災害支援ということで言えば、まずは侯爵前田利為。彼は当時陸軍少佐で、近衛歩兵第四連隊の大隊長だったが、軍務としてではなく、華族前田家の当主として東京大学に隣接する本郷の本邸を罹災者に開放し、炊飯給与を行なったという。近衛連隊としては、彼の私的行動に対し追認のかたちをとり、彼の部下を派遣して大隊長としての責任を果たした体裁を整えた。
本書掲載の都心部焼失区域の地図(41頁)を見ると、皇居西側で焼けたのは麹町一帯であることがわかる。ところがそのなかにある東郷(平八郎)邸(現三番町の東郷公園)だけ奇妙に焼け残っている。別の箇所にその理由が書かれていた。東郷元帥は家族を新宿御苑に避難させたあと、自宅の庭に椅子と机を出して踏みとどまり、消防活動に従事した人びとを勇気づけたのだという。これにより東郷邸は延焼をまぬがれた。鈴木さんは前田侯爵の例もあわせ、「これら著名人の行動が地域の防火活動の支えとなった」と述べる。
また、のちに満州七三一部隊長となって悪名を轟かせた石井四郎は、このとき二等軍医で、三宅坂にあった東京第一衛戍病院の消火に率先してあたり病院を守り、そのため後に表彰されたという。石井は鎮火活動による過労で、鎮火の目途が立った頃に人事不省に陥るほどの働きを見せた。
個人の活動だけでなく、団体の活動で言えば、ボランティア活動で大きな役割を果たしたのが青年団在郷軍人会であり、とりわけ在郷軍人会の活動について光が当てられている。在郷軍人という言葉はよく聞くが、私はこれまで実態をよく知らなかった。退役していない予備役・後備役の軍人をこう呼び、実態としては「有事に招集される人の会」として陸軍に系統的に組織されていたとのこと。

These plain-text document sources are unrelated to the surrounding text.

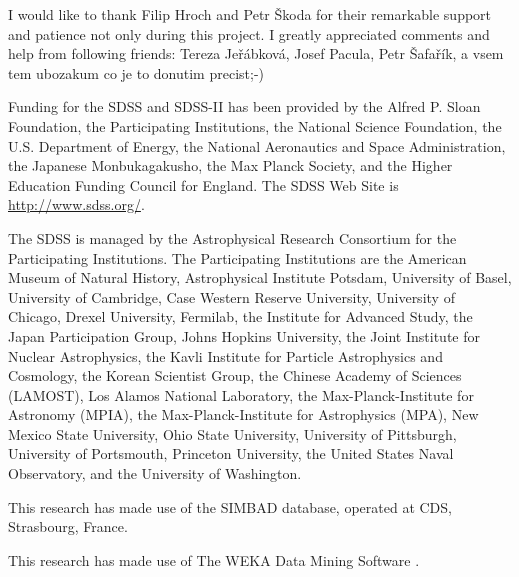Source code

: 

\begin{acknowledgements}      %


  I would like to thank Filip Hroch and Petr Škoda for their
  remarkable support and patience not only during this project. I
  greatly appreciated comments and help from following friends: Tereza
  Jeřábková, Josef Pacula, Petr Šafařík, a vsem tem ubozakum co je to
  donutim precist;-) 


  \bigskip 
  Funding for the SDSS and SDSS-II has been provided by the
  Alfred P. Sloan Foundation, the Participating Institutions, the
  National Science Foundation, the U.S. Department of Energy, the
  National Aeronautics and Space Administration, the Japanese
  Monbukagakusho, the Max Planck Society, and the Higher Education
  Funding Council for England. The SDSS Web Site is
  \url{http://www.sdss.org/}.

  The SDSS is managed by the Astrophysical Research Consortium for the
  Participating Institutions. The Participating Institutions are the
  American Museum of Natural History, Astrophysical Institute Potsdam,
  University of Basel, University of Cambridge, Case Western Reserve
  University, University of Chicago, Drexel University, Fermilab, the
  Institute for Advanced Study, the Japan Participation Group, Johns
  Hopkins University, the Joint Institute for Nuclear Astrophysics,
  the Kavli Institute for Particle Astrophysics and Cosmology, the
  Korean Scientist Group, the Chinese Academy of Sciences (LAMOST),
  Los Alamos National Laboratory, the Max-Planck-Institute for
  Astronomy (MPIA), the Max-Planck-Institute for Astrophysics (MPA),
  New Mexico State University, Ohio State University, University of
  Pittsburgh, University of Portsmouth, Princeton University, the
  United States Naval Observatory, and the University of Washington.

  \bigskip

  This research has made use of the SIMBAD database, operated at CDS,
  Strasbourg, France.

  \bigskip

  This research has made use of The WEKA Data Mining Software
  \citep{hall2009weka}.




\end{acknowledgements}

彼らは支援活動にさいし現役の軍と同様軍服を着用してこれにあたった。そのため一般市民は軍隊に信頼を寄せるという意識の変化があらわれ、これが軍国主義国家の思想的底流につながるという指摘は興味深い。本書で明らかにされているように、このとき軍がとった必ずしも十分でなく、反省すべき点も多い。しかしながら軍は、市民からの信頼を得たことで自らの失敗や能力の限界を反省することなく自信を深めてしまったことが問題だというのだ。
震災における軍隊の救助活動の功罪がこの時代の大きな流れのなかに位置づけられている点、さすが歴史家の目は鋭い。